== RECORDS SUPPLIED
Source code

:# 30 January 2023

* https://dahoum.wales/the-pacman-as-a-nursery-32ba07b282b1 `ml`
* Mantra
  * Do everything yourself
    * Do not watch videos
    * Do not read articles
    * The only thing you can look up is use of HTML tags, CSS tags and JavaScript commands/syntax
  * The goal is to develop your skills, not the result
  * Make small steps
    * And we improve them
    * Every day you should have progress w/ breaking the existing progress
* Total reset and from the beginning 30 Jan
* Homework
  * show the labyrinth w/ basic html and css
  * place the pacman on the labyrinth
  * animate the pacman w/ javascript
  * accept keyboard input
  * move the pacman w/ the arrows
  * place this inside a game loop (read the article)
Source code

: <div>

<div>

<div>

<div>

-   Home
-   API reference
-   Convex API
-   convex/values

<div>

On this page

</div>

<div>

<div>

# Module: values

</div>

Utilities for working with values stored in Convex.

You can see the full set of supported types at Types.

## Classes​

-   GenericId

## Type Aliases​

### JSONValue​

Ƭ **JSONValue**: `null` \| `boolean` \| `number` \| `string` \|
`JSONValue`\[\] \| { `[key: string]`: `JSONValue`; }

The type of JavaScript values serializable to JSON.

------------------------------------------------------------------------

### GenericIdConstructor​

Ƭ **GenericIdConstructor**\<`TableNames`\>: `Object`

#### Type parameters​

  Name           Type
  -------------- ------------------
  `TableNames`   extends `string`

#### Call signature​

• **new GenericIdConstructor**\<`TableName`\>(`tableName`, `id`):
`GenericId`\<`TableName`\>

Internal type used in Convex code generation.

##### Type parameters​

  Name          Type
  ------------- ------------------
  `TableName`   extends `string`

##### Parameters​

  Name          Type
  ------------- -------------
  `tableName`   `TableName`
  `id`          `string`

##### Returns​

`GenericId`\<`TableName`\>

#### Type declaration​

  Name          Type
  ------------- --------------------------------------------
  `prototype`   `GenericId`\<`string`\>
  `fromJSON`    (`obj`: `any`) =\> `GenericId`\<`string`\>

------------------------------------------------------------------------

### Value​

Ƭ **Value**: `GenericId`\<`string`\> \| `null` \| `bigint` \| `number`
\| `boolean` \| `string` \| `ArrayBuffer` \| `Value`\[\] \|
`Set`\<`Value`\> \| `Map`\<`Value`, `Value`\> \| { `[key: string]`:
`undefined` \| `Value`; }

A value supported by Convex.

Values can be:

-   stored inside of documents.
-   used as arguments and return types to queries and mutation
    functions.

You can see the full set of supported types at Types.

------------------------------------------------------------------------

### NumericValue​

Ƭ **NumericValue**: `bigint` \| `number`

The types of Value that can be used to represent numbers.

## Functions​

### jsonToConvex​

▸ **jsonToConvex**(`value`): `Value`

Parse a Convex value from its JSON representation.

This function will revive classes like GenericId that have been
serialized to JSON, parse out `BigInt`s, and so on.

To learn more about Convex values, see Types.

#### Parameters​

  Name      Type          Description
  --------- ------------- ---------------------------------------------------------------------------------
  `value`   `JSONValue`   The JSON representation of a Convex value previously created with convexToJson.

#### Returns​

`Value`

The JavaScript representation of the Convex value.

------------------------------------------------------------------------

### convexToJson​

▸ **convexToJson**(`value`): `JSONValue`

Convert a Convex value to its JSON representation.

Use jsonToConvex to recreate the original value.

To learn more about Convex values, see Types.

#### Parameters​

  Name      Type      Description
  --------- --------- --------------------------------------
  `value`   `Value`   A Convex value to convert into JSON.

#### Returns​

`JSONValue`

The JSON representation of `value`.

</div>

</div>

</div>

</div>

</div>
====
- [WHAT IS REQUIRED] Would you output all the records above exactly as written?

- [RESPONSE TO THE TASK]
Source code

:# 30 January 2023

* https://dahoum.wales/the-pacman-as-a-nursery-32ba07b282b1 `ml`
* Mantra
  * Do everything yourself
    * Do not watch videos
    * Do not read articles
    * The only thing you can look up is use of HTML tags, CSS tags and JavaScript commands/syntax
  * The goal is to develop your skills, not the result
  * Make small steps
    * And we improve them
    * Every day you should have progress w/ breaking the existing progress
* Total reset and from the beginning 30 Jan
* Homework
  * show the labyrinth w/ basic html and css
  * place the pacman on the labyrinth
  * animate the pacman w/ javascript
  * accept keyboard input
  * move the pacman w/ the arrows
  * place this inside a game loop (read the article)
Source code

: <div>

<div>

<div>

<div>

-   Home
-   API reference
-   Convex API
-   convex/values

<div>

On this page

</div>

<div>

<div>

# Module: values

</div>

Utilities for working with values stored in Convex.

You can see the full set of supported types at Types.

## Classes​

-   GenericId

## Type Aliases​

### JSONValue​

Ƭ **JSONValue**: `null` \| `boolean` \| `number` \| `string` \|
`JSONValue`\[\] \| { `[key: string]`: `JSONValue`; }

The type of JavaScript values serializable to JSON.

------------------------------------------------------------------------

### GenericIdConstructor​

Ƭ **GenericIdConstructor**\<`TableNames`\>: `Object`

#### Type parameters​

  Name           Type
  -------------- ------------------
  `TableNames`   extends `string`

#### Call signature​

• **new GenericIdConstructor**\<`TableName`\>(`tableName`, `id`):
`GenericId`\<`TableName`\>

Internal type used in Convex code generation.

##### Type parameters​

  Name          Type
  ------------- ------------------
  `TableName`   extends `string`

##### Parameters​

  Name          Type
  ------------- -------------
  `tableName`   `TableName`
  `id`          `string`

##### Returns​

`GenericId`\<`TableName`\>

#### Type declaration​

  Name          Type
  ------------- --------------------------------------------
  `prototype`   `GenericId`\<`string`\>
  `fromJSON`    (`obj`: `any`) =\> `GenericId`\<`string`\>

------------------------------------------------------------------------

### Value​

Ƭ **Value**: `GenericId`\<`string`\> \| `null` \| `bigint` \| `number`
\| `boolean` \| `string` \| `ArrayBuffer` \| `Value`\[\] \|
`Set`\<`Value`\> \| `Map`\<`Value`, `Value`\> \| { `[key: string]`:
`undefined` \| `Value`; }

A value supported by Convex.

Values can be:

-   stored inside of documents.
-   used as arguments and return types to queries and mutation
    functions.

You can see the full set of supported types at Types.

------------------------------------------------------------------------

### NumericValue​

Ƭ **NumericValue**: `bigint` \| `number`

The types of Value that can be used to represent numbers.

## Functions​

### jsonToConvex​

▸ **jsonToConvex**(`value`): `Value`

Parse a Convex value from its JSON representation.

This function will revive classes like GenericId that have been
serialized to JSON, parse out `BigInt`s, and so on.

To learn more about Convex values, see Types.

#### Parameters​

  Name      Type          Description
  --------- ------------- ---------------------------------------------------------------------------------
  `value`   `JSONValue`   The JSON representation of a Convex value previously created with convexToJson.

#### Returns​

`Value`

The JavaScript representation of the Convex value.

------------------------------------------------------------------------

### convexToJson​

▸ **convexToJson**(`value`): `JSONValue`

Convert a Convex value to its JSON representation.

Use jsonToConvex to recreate the original value.

To learn more about Convex values, see Types.

#### Parameters​

  Name      Type      Description
  --------- --------- --------------------------------------
  `value`   `Value`   A Convex value to convert into JSON.

#### Returns​

`JSONValue`

The JSON representation of `value`.

</div>

</div>

</div>

</div>

</div>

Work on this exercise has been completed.